The lyrics are taken from John Greenleaf Whittier's substantial poem of the same name, selecting certain stanzas which put across the meaning. The poem tells of returning home during a snowstorm, and the song was written in 2017 when the Isle of Wight was covered in snow. The music depicts the bleak depths of winter and the storm but also the stark beauty of the snow covered landscape. It is the most adventurous and complex of the songs, with a number of melodies which are first laid out then developed throughout the song. It contains a number of unexpected harmonic twists and key changes, inspired by early 20th century atonal music by Alban Berg and others. Instruments are: soprano, mandora, cor anglais and cello.
This song is to a poem by 20th century American poet Louise Townsend Nicholl:
One by one upon my shore, the little waves are laid,
Each one a new and perfect thing, which the sea has made.
From that which is forever old, they come, forever young,
The latest, faintest echoes of the song the sea has sung.
They echo it in whispers. I listen ceaselessly,
For fear the echoes die away and I should hear the sea.
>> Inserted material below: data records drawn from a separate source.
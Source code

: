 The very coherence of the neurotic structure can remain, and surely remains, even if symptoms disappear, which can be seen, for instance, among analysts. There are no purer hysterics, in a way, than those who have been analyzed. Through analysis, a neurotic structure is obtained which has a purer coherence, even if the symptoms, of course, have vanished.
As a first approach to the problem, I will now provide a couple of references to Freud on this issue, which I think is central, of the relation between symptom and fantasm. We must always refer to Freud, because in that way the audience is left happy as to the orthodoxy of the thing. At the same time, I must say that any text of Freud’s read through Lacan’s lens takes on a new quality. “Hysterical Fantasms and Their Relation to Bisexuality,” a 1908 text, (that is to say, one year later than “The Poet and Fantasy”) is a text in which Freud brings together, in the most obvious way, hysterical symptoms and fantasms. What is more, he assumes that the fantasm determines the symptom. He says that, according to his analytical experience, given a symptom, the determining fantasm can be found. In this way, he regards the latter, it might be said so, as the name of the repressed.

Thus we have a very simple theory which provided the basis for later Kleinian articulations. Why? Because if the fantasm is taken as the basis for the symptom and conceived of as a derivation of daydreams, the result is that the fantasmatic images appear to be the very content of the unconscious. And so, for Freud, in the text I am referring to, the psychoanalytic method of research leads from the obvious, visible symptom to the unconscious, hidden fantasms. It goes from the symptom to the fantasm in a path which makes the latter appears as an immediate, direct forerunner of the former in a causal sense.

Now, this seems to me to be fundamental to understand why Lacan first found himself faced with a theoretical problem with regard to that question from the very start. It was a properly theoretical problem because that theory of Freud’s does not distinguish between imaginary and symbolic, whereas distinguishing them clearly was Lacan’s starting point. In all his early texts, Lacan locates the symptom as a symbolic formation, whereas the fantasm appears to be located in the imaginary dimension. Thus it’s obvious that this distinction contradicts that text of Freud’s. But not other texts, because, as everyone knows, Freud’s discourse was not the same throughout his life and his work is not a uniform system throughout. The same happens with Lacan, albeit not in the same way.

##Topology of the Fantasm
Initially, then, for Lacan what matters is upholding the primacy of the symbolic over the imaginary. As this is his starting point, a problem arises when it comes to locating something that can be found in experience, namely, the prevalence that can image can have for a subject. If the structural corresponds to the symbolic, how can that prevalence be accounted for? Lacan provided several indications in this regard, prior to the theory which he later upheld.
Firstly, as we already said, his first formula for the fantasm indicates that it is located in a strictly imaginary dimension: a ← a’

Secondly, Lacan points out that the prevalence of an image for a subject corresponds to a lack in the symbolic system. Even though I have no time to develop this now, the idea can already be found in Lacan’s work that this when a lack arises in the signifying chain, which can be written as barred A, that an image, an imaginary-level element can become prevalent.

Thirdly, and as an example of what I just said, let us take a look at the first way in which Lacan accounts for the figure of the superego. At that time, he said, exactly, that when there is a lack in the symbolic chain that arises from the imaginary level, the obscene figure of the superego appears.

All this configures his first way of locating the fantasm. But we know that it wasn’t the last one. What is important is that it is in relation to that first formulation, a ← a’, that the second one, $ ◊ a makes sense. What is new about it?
Living on an island, we are surrounded by the sea so this short poem was very appropriate. The first section was inspired by the minimalism of Steve Reich and features repeating patterns which are brought in gradually then displaced in time, until all 3 instruments are playing the same pattern but staggered. The rest of the song features variations of these patterns and interplay between the cello and cor anglais. The second half of the song has almost the same vocal melody as the first half, but everything around it changes completely, a technique inspired by a Scottish folk song. Instruments are: soprano, mandora, cello, cor anglais & melodica.
This was originally an instrumental from around 2004, but it was revised with a vocal part added in 2018. The words are about a lazy summer day in the garden, where your mind wanders off into a daydream about flying away with the birds high above. The music reflects this, with it's laid back tempo and major key. Instruments are: soprano, mandora, cello and melodica.
SOMEWHERE OVER THE
This is an arrangement of the well known song in typical Quatrapuntal style. The vocal melody is similar to the original musical version, also including the verses which curiously aren't used in the famous Judy Garland film version of this song. The instrumental parts are entirely different however, with a new intro and various interludes. The cello and melodica often harmonise or interweave with each other. Instruments are: soprano, mandora, cello & melodica.
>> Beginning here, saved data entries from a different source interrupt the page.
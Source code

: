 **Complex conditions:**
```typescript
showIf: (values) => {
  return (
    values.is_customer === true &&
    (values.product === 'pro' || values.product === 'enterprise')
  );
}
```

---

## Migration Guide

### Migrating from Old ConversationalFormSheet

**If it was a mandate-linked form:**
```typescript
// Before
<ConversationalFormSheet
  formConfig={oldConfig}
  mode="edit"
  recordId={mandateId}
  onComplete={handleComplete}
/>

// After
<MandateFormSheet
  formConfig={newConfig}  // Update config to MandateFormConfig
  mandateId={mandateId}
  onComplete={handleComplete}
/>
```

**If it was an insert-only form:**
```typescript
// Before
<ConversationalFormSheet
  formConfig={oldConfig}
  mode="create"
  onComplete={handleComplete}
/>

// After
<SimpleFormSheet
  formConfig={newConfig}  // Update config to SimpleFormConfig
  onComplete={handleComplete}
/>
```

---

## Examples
This song was written in 2002, originally to a Portuguese poem but revised and rewritten in English in 2018. The song features the Portuguese guitar, which weaves around the long, sustained vocal melodies. The words were inspired by an imagined daybreak over Culver Cliff on the Isle of Wight; the healing and rebirth of the new day and the dawn chorus. The sun battles with dark clouds later on but ultimately triumphs. Instruments are: soprano, Portuguese guitar, classical guitar, melodica & acoustic bass.
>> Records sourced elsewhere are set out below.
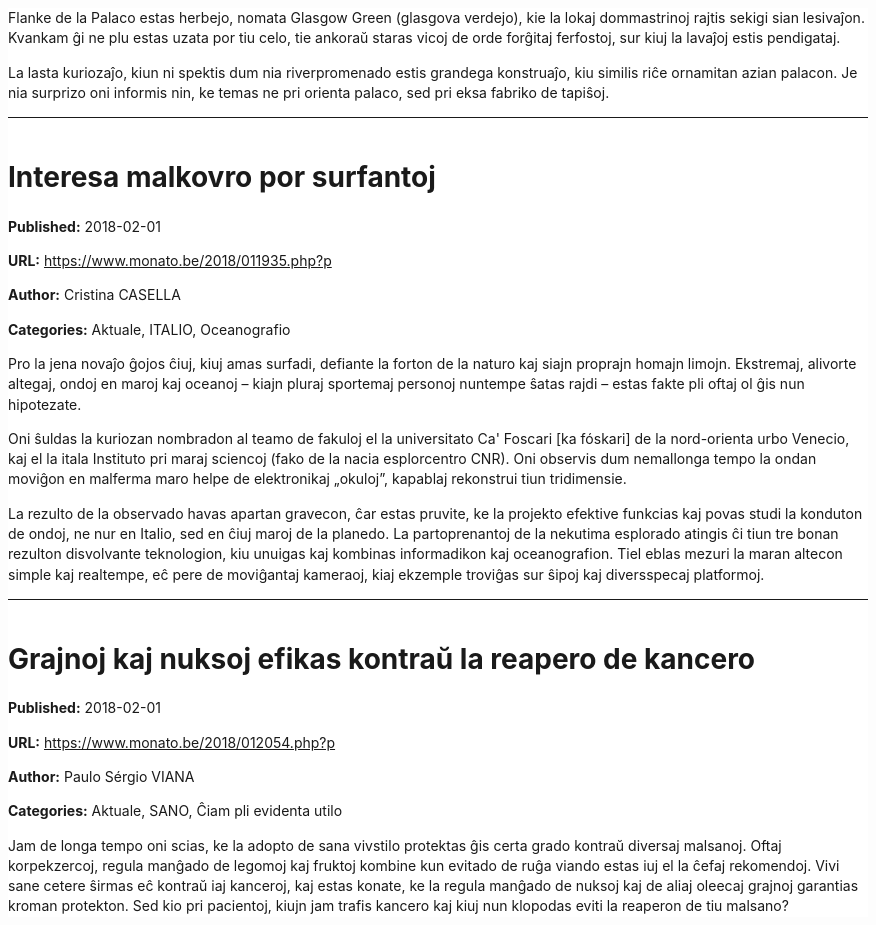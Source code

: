 Flanke de la Palaco estas herbejo, nomata Glasgow Green (glasgova verdejo), kie la lokaj dommastrinoj rajtis sekigi sian lesivaĵon. Kvankam ĝi ne plu estas uzata por tiu celo, tie ankoraŭ staras vicoj de orde forĝitaj ferfostoj, sur kiuj la lavaĵoj estis pendigataj.

La lasta kuriozaĵo, kiun ni spektis dum nia riverpromenado estis grandega konstruaĵo, kiu similis riĉe ornamitan azian palacon. Je nia surprizo oni informis nin, ke temas ne pri orienta palaco, sed pri eksa fabriko de tapiŝoj.


---

# Interesa malkovro por surfantoj

**Published:** 2018-02-01

**URL:** https://www.monato.be/2018/011935.php?p

**Author:** Cristina CASELLA

**Categories:** Aktuale, ITALIO, Oceanografio

Pro la jena novaĵo ĝojos ĉiuj, kiuj amas surfadi, defiante la forton de la naturo kaj siajn proprajn homajn limojn. Ekstremaj, alivorte altegaj, ondoj en maroj kaj oceanoj – kiajn pluraj sportemaj personoj nuntempe ŝatas rajdi – estas fakte pli oftaj ol ĝis nun hipotezate.

Oni ŝuldas la kuriozan nombradon al teamo de fakuloj el la universitato Ca' Foscari [ka fóskari] de la nord-orienta urbo Venecio, kaj el la itala Instituto pri maraj sciencoj (fako de la nacia esplorcentro CNR). Oni observis dum nemallonga tempo la ondan moviĝon en malferma maro helpe de elektronikaj „okuloj”, kapablaj rekonstrui tiun tridimensie.

La rezulto de la observado havas apartan gravecon, ĉar estas pruvite, ke la projekto efektive funkcias kaj povas studi la konduton de ondoj, ne nur en Italio, sed en ĉiuj maroj de la planedo. La partoprenantoj de la nekutima esplorado atingis ĉi tiun tre bonan rezulton disvolvante teknologion, kiu unuigas kaj kombinas informadikon kaj oceanografion. Tiel eblas mezuri la maran altecon simple kaj realtempe, eĉ pere de moviĝantaj kameraoj, kiaj ekzemple troviĝas sur ŝipoj kaj diversspecaj platformoj.


---

# Grajnoj kaj nuksoj efikas kontraŭ la reapero de kancero

**Published:** 2018-02-01

**URL:** https://www.monato.be/2018/012054.php?p

**Author:** Paulo Sérgio VIANA

**Categories:** Aktuale, SANO, Ĉiam pli evidenta utilo

Jam de longa tempo oni scias, ke la adopto de sana vivstilo protektas ĝis certa grado kontraŭ diversaj malsanoj. Oftaj korpekzercoj, regula manĝado de legomoj kaj fruktoj kombine kun evitado de ruĝa viando estas iuj el la ĉefaj rekomendoj. Vivi sane cetere ŝirmas eĉ kontraŭ iaj kanceroj, kaj estas konate, ke la regula manĝado de nuksoj kaj de aliaj oleecaj grajnoj garantias kroman protekton. Sed kio pri pacientoj, kiujn jam trafis kancero kaj kiuj nun klopodas eviti la reaperon de tiu malsano?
The Portuguese word 'saudade' is difficult to translate accurately, but refers to a feeling of intense longing for something or someone. Historically many Portuguese men went to find work abroad, leaving their families behind, and the concept of saudade became part of the culture. This instrumental is therefore melancholy, featuring an equal interplay of mandora, cor anglais and cello. The opening melody returns several times, each time developed in a different way.